■ **EXERCISE OBJECTIVE**
Exactly how many lines of the data below include the string "чисел"? State the number and nothing more.

■ **DATA FOR THIS TASK**

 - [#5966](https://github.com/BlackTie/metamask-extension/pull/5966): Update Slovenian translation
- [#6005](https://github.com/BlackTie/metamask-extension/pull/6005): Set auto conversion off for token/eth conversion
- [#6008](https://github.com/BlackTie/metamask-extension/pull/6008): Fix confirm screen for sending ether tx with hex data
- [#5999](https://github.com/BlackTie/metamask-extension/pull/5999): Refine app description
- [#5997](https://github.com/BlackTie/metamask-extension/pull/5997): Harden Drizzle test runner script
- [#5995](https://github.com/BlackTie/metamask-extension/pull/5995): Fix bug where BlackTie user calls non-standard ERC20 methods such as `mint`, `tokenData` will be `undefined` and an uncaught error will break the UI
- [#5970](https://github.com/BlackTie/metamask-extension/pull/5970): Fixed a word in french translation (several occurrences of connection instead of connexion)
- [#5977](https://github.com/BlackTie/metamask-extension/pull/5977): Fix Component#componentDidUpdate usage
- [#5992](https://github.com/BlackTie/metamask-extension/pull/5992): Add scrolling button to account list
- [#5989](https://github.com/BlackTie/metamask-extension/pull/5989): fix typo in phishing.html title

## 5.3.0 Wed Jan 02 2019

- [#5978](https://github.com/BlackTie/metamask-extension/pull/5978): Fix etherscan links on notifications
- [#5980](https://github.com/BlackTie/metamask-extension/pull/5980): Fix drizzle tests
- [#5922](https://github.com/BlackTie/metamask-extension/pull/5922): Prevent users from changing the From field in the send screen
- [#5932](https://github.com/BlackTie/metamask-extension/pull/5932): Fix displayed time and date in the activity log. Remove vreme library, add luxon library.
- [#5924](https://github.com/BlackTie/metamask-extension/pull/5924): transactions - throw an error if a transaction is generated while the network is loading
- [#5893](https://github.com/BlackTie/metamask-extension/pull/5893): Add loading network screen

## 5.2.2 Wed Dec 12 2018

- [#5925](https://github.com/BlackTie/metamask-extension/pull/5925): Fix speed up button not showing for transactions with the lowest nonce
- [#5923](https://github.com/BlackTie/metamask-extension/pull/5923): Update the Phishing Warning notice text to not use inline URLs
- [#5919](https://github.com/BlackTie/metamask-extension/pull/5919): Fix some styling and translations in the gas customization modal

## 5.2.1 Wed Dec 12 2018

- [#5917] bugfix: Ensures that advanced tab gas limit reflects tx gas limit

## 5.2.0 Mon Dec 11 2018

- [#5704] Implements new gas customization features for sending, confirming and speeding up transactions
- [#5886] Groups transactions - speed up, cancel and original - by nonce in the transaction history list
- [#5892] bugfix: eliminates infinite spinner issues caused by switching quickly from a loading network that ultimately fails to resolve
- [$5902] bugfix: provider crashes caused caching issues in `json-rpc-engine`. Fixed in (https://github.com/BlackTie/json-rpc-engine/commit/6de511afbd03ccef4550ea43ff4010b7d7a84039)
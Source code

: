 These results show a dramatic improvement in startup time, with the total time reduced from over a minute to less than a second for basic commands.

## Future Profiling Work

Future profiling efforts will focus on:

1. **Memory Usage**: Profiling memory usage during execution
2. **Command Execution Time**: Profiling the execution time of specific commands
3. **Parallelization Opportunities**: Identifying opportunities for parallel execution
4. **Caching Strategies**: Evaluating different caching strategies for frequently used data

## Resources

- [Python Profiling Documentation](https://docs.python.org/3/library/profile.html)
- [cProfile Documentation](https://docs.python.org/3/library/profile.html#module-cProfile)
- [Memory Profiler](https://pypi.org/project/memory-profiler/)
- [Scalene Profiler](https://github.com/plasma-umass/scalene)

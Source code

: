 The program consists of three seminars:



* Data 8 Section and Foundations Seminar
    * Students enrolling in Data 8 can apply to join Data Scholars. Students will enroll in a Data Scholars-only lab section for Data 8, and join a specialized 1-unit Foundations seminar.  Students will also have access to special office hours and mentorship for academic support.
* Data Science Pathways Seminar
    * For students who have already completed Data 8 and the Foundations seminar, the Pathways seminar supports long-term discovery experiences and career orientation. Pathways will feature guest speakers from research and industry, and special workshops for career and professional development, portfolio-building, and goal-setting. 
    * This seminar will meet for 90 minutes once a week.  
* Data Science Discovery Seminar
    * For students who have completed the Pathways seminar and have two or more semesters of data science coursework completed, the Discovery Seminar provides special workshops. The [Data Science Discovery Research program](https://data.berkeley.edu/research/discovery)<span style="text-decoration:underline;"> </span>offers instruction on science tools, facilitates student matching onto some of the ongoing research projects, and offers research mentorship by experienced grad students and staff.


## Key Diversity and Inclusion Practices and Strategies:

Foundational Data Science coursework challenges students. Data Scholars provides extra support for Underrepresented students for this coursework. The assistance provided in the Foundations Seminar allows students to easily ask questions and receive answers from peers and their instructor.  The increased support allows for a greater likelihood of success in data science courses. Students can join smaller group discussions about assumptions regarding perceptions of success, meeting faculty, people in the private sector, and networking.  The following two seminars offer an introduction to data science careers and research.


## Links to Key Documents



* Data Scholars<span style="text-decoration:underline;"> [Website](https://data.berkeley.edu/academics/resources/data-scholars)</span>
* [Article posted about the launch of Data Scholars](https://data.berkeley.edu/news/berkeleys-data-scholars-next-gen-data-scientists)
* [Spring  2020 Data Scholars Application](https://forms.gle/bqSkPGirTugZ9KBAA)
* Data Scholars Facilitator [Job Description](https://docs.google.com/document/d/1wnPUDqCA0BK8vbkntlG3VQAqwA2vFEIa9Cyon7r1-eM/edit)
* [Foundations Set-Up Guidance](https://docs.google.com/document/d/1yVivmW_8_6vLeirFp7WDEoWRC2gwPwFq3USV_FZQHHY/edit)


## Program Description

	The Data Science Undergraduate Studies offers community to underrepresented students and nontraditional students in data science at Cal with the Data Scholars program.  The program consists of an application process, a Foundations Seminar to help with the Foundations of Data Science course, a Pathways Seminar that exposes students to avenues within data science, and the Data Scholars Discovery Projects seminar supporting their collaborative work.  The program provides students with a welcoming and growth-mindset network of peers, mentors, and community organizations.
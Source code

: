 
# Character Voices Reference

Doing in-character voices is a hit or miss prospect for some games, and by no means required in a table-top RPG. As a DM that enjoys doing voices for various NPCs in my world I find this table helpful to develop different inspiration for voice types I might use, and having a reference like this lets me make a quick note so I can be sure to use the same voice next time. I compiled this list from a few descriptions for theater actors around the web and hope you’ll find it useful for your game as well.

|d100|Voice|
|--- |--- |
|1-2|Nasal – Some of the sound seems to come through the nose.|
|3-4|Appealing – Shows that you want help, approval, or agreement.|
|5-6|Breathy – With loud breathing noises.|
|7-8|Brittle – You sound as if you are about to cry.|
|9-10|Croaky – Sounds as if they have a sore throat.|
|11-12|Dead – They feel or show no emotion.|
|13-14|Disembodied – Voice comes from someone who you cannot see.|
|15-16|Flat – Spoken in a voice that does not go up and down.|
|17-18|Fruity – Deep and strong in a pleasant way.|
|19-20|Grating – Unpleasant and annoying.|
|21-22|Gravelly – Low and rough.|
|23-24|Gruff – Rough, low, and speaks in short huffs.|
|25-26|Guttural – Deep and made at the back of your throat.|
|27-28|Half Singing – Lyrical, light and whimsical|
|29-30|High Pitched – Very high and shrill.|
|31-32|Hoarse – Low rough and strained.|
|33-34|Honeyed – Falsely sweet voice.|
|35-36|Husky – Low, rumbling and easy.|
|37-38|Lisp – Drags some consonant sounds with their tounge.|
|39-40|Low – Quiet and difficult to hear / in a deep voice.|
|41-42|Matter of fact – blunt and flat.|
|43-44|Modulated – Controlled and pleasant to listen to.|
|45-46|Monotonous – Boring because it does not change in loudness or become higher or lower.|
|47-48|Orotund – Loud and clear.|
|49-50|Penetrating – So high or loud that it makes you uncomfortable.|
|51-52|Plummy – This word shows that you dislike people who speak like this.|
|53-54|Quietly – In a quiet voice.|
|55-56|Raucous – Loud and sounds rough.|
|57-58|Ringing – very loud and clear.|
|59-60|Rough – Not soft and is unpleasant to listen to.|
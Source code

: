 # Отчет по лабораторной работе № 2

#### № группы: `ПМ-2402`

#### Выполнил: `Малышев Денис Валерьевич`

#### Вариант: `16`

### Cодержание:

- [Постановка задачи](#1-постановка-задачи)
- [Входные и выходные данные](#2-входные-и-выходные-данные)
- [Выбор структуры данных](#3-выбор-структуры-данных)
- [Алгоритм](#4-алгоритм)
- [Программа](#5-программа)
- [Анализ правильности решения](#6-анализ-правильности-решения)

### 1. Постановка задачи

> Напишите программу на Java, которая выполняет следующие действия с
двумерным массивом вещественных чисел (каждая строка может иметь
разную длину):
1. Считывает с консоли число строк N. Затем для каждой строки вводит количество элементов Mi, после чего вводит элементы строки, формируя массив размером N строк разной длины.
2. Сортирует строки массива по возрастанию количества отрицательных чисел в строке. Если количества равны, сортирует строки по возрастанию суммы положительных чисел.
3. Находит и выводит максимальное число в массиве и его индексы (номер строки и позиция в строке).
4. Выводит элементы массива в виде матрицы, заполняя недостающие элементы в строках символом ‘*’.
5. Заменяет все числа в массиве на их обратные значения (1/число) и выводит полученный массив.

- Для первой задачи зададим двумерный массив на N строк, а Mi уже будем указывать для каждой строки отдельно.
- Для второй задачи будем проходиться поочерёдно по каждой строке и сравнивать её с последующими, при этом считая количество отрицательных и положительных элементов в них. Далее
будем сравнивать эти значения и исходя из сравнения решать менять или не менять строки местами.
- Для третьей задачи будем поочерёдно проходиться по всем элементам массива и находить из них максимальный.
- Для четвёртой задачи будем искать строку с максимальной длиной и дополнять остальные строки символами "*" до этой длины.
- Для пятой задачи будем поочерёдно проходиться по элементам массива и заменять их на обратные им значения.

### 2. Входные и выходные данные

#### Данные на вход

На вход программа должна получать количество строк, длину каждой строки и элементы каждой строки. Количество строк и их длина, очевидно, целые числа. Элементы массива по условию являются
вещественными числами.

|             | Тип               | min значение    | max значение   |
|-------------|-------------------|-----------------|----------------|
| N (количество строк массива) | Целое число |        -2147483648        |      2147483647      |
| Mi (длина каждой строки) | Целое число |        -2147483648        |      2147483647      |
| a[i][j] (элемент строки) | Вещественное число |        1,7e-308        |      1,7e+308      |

■ **RESULT FOR THIS EXERCISE**
2